- [TO DO] Keeping every word and mark, copy all of the data.

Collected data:
◆ ◆ ◆ ◆ ◆ ◆ ◆

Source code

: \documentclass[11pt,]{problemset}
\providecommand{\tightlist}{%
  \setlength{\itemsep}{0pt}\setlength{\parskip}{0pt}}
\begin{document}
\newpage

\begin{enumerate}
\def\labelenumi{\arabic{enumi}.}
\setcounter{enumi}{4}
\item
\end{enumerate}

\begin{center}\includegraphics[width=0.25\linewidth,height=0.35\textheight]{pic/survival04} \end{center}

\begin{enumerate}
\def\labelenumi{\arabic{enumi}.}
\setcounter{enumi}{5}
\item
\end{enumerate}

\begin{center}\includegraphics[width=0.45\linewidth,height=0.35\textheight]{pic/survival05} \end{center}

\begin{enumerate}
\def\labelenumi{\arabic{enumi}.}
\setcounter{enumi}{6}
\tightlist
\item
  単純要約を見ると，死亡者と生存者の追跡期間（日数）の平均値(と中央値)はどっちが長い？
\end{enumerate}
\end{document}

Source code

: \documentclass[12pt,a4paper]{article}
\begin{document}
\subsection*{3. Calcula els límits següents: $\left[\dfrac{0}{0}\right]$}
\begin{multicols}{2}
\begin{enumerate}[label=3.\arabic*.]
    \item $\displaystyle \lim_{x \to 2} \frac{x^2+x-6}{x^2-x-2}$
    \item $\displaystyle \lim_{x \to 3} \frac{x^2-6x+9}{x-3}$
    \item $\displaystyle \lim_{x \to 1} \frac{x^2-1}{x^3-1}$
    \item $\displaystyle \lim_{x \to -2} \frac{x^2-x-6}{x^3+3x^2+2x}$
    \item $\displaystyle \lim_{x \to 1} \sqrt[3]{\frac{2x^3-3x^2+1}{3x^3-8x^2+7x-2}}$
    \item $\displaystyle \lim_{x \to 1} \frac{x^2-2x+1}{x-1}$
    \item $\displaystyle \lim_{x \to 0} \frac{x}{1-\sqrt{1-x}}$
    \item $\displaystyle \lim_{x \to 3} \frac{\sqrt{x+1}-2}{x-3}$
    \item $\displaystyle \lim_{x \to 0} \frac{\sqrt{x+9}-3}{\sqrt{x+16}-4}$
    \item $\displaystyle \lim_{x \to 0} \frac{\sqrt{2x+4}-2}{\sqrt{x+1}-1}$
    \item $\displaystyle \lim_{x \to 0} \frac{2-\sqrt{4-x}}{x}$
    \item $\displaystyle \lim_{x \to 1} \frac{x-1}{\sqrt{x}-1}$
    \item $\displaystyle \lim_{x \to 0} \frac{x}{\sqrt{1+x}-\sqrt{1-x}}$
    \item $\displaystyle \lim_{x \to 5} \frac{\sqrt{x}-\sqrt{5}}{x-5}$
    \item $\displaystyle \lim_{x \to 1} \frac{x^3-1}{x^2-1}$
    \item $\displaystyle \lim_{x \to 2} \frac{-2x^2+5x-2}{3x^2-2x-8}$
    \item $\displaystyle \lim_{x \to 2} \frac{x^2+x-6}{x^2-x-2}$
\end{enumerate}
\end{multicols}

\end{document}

◆ ◆ ◆ ◆ ◆ ◆ ◆

- [EXPECTED ANSWER]
Source code

: \documentclass[11pt,]{problemset}
\providecommand{\tightlist}{%
  \setlength{\itemsep}{0pt}\setlength{\parskip}{0pt}}
\begin{document}
\newpage

\begin{enumerate}
\def\labelenumi{\arabic{enumi}.}
\setcounter{enumi}{4}
\item
\end{enumerate}

\begin{center}\includegraphics[width=0.25\linewidth,height=0.35\textheight]{pic/survival04} \end{center}

\begin{enumerate}
\def\labelenumi{\arabic{enumi}.}
\setcounter{enumi}{5}
\item
\end{enumerate}

\begin{center}\includegraphics[width=0.45\linewidth,height=0.35\textheight]{pic/survival05} \end{center}

\begin{enumerate}
\def\labelenumi{\arabic{enumi}.}
\setcounter{enumi}{6}
\tightlist
\item
  単純要約を見ると，死亡者と生存者の追跡期間（日数）の平均値(と中央値)はどっちが長い？
\end{enumerate}
\end{document}

Source code

: \documentclass[12pt,a4paper]{article}
\begin{document}
\subsection*{3. Calcula els límits següents: $\left[\dfrac{0}{0}\right]$}
\begin{multicols}{2}
\begin{enumerate}[label=3.\arabic*.]
    \item $\displaystyle \lim_{x \to 2} \frac{x^2+x-6}{x^2-x-2}$
    \item $\displaystyle \lim_{x \to 3} \frac{x^2-6x+9}{x-3}$
    \item $\displaystyle \lim_{x \to 1} \frac{x^2-1}{x^3-1}$
    \item $\displaystyle \lim_{x \to -2} \frac{x^2-x-6}{x^3+3x^2+2x}$
    \item $\displaystyle \lim_{x \to 1} \sqrt[3]{\frac{2x^3-3x^2+1}{3x^3-8x^2+7x-2}}$
    \item $\displaystyle \lim_{x \to 1} \frac{x^2-2x+1}{x-1}$
    \item $\displaystyle \lim_{x \to 0} \frac{x}{1-\sqrt{1-x}}$
    \item $\displaystyle \lim_{x \to 3} \frac{\sqrt{x+1}-2}{x-3}$
    \item $\displaystyle \lim_{x \to 0} \frac{\sqrt{x+9}-3}{\sqrt{x+16}-4}$
    \item $\displaystyle \lim_{x \to 0} \frac{\sqrt{2x+4}-2}{\sqrt{x+1}-1}$
    \item $\displaystyle \lim_{x \to 0} \frac{2-\sqrt{4-x}}{x}$
    \item $\displaystyle \lim_{x \to 1} \frac{x-1}{\sqrt{x}-1}$
    \item $\displaystyle \lim_{x \to 0} \frac{x}{\sqrt{1+x}-\sqrt{1-x}}$
    \item $\displaystyle \lim_{x \to 5} \frac{\sqrt{x}-\sqrt{5}}{x-5}$
    \item $\displaystyle \lim_{x \to 1} \frac{x^3-1}{x^2-1}$
    \item $\displaystyle \lim_{x \to 2} \frac{-2x^2+5x-2}{3x^2-2x-8}$
    \item $\displaystyle \lim_{x \to 2} \frac{x^2+x-6}{x^2-x-2}$
\end{enumerate}
\end{multicols}

\end{document}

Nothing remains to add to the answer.